Sunday, August 9, 2009

Schaeffer And Krugman On Racial Anxiety In The Obama Era

Two commentators recently offered insights about the hatred directed toward Obama by mobs disrupting town hall meetings on healthcare and by the birther movement. Both point toward an attempt to delegitimize an African-American president, to cast him as an alien. 

Frank Schaeffer (left), who has turned away from the religious right, writes that Dick Armey, whose FreedomWorks organizes against healthcare reform, along with other conservatives are reacting against a country that doesn't seem to be "theirs" any more:

I think I know what happened to him, Gingrich and the rest: They can't compute that their white man-led conservative revolution is dead. They can't reconcile their idea of themselves with the fact that white men like them don't run the country any more -- and never will again. To them the black president is leading a column of the "other" into their promised land. Gays, immigrants, blacks, progressives, even a female Hispanic appointed to the Supreme Court... for them this is the Apocalypse.

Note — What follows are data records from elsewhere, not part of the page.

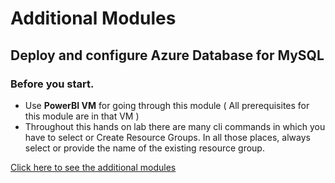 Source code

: # Additional Modules

## Deploy and configure Azure Database for MySQL

### Before you start.

* Use **PowerBI VM** for going through this module ( All prerequisites for this module are in that VM )
* Throughout this hands on lab there are many cli commands in which you have to select or Create Resource Groups. In all those places, always select 
or provide the name of the existing resource group.

 

<a href="https://github.com/Microsoft/developer-immersion-data/blob/master/labs/azure-mysql/wordpress-and-mysql/README.md">Click here to see the additional modules</a>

The last presidential election (to paraphrase Bart Simpson) "broke their brains." What else could explain their embrace of intimidation -- rather than discourse -- over the health care debate and such unsavory moments of madness as the Republicans accusing Obama and Judge Sonia Sotomayor of racism, knowing full well that they'd just destroyed their chances with the Hispanic community forever?

Paul Krugman recalls the cynical use of race by Republican strategists over the past few decades and states that such politics are still part of the national landscape:

...the driving force behind the town hall mobs is probably the same cultural and racial anxiety that’s behind the “birther” movement, which denies Mr. Obama’s citizenship. Senator Dick Durbin has suggested that the birthers and the health care protesters are one and the same; we don’t know how many of the protesters are birthers, but it wouldn’t be surprising if it’s a substantial fraction.

And cynical political operators are exploiting that anxiety to further the economic interests of their backers.

Does this sound familiar? It should: it’s a strategy that has played a central role in American politics ever since Richard Nixon realized that he could advance Republican fortunes by appealing to the racial fears of working-class whites.